Palembang, Sumselupdate.com – Kantor Wilayah Kementerian Hukum Sumatera Selatan terus berkomitmen memperluas akses keadilan bagi masyarakat melalui penguatan Pos Bantuan Hukum (Posbankum) di tingkat desa dan kelurahan.
Tim Penyuluh Hukum yang terdiri dari Ahmad Fuad, Yuliati, dan Fitri Asnita menggelar sosialisasi serta pendampingan percepatan pelaporan data layanan Posbankum, di Aula Kantor Kecamatan Ilir Timur (IT) III, Selasa (7/4/2026).

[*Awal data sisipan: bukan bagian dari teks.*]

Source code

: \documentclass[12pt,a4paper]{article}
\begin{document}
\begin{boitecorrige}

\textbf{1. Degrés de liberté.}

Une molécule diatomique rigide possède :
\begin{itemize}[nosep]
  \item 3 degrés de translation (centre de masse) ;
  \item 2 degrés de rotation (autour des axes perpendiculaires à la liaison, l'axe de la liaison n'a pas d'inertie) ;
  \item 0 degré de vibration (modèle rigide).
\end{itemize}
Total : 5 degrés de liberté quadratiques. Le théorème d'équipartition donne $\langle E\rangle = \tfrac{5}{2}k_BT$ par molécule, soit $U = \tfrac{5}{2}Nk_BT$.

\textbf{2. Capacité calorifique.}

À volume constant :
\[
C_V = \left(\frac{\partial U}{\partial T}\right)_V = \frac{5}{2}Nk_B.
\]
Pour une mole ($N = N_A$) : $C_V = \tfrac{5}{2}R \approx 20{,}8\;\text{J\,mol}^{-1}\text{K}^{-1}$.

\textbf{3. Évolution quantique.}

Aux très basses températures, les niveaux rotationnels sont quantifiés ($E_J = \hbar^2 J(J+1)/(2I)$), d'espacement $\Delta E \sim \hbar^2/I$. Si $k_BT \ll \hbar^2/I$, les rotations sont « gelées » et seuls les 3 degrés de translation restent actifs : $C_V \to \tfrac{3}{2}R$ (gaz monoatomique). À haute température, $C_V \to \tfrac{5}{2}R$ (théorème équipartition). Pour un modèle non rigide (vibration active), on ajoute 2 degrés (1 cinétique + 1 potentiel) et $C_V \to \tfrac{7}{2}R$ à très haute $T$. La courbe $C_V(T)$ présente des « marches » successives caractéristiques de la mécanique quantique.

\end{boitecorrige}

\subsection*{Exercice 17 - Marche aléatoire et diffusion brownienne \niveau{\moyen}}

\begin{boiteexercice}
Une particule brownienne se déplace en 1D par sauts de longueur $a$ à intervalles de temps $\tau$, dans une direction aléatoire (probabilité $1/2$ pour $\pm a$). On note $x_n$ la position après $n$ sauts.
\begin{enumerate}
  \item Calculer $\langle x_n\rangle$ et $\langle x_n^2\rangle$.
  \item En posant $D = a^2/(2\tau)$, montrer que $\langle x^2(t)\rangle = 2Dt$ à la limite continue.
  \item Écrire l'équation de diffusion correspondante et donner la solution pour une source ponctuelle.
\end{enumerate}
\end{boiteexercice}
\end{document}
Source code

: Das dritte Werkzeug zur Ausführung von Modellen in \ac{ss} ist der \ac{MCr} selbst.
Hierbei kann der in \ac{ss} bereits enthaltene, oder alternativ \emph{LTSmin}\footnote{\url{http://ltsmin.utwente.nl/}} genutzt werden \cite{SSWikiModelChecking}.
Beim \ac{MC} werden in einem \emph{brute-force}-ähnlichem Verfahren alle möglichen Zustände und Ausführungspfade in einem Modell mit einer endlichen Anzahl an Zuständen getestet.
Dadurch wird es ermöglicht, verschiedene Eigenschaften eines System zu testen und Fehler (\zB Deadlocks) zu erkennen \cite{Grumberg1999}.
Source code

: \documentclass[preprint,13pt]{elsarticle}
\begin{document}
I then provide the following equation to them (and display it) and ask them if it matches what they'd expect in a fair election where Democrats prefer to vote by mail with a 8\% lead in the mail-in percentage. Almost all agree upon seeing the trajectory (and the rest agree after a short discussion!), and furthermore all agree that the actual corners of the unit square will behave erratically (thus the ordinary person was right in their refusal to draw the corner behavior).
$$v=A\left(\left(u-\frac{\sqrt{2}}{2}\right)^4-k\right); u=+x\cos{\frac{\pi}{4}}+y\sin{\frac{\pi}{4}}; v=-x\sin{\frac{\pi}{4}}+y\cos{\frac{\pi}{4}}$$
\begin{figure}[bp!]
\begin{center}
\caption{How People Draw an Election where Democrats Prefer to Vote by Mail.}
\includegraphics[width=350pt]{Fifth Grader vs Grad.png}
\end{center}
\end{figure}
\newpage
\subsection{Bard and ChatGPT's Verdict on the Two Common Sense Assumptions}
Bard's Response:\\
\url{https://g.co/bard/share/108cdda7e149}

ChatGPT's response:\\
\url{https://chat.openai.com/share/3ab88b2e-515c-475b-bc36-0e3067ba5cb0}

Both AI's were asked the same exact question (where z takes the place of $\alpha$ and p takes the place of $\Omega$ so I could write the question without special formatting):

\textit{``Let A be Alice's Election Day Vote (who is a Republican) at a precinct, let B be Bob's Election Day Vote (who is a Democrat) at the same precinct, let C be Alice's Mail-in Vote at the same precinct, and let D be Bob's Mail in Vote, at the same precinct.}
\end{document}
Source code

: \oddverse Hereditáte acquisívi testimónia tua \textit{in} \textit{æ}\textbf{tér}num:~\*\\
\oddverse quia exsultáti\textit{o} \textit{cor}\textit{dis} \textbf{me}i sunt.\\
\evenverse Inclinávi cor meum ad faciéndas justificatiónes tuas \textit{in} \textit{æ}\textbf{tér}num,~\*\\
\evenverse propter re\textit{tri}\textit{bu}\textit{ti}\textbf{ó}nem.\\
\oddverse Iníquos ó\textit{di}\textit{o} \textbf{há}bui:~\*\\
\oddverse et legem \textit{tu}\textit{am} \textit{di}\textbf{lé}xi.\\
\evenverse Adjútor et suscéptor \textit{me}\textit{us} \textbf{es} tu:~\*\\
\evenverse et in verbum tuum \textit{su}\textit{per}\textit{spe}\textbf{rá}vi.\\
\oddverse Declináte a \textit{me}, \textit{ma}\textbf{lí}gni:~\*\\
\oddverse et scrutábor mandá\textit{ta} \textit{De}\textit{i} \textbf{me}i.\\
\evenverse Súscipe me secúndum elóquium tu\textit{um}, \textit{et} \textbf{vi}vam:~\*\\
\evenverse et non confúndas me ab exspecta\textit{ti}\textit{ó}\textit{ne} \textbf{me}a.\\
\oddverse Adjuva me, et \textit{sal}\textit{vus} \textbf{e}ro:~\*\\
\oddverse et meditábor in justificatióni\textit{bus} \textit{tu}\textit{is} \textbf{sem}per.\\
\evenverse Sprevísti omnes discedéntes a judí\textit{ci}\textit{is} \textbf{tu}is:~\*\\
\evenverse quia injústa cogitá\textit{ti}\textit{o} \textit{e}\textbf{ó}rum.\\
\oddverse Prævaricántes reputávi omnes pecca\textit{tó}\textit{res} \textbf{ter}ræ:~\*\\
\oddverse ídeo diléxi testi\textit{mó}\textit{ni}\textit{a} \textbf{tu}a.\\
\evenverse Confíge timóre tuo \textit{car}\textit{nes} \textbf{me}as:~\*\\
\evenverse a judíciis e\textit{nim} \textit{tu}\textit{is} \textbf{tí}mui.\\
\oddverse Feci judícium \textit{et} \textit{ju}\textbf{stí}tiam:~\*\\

Kegiatan ini bertujuan memastikan setiap bantuan hukum yang diberikan terdokumentasi secara baik dan terintegrasi dengan sistem nasional.
Kehadiran tim Kanwil Kemenkum Sumsel bersama Lembaga Bantuan Hukum (LBH) Peradi disambut langsung oleh Camat Ilir Timur III, yang memaparkan enam Posbankum Kelurahan aktif di wilayahnya. Pos-pos ini menjadi garda terdepan dalam melayani kebutuhan hukum warga, terutama kelompok kurang mampu.
PBH Peradi menjelaskan mekanisme bantuan hukum gratis, termasuk tata cara permohonan dan syarat menjadi penerima layanan.
Edukasi ini diharapkan menghapus stigma bahwa urusan hukum selalu membutuhkan biaya besar, sekaligus memastikan perlindungan negara hadir untuk seluruh lapisan masyarakat.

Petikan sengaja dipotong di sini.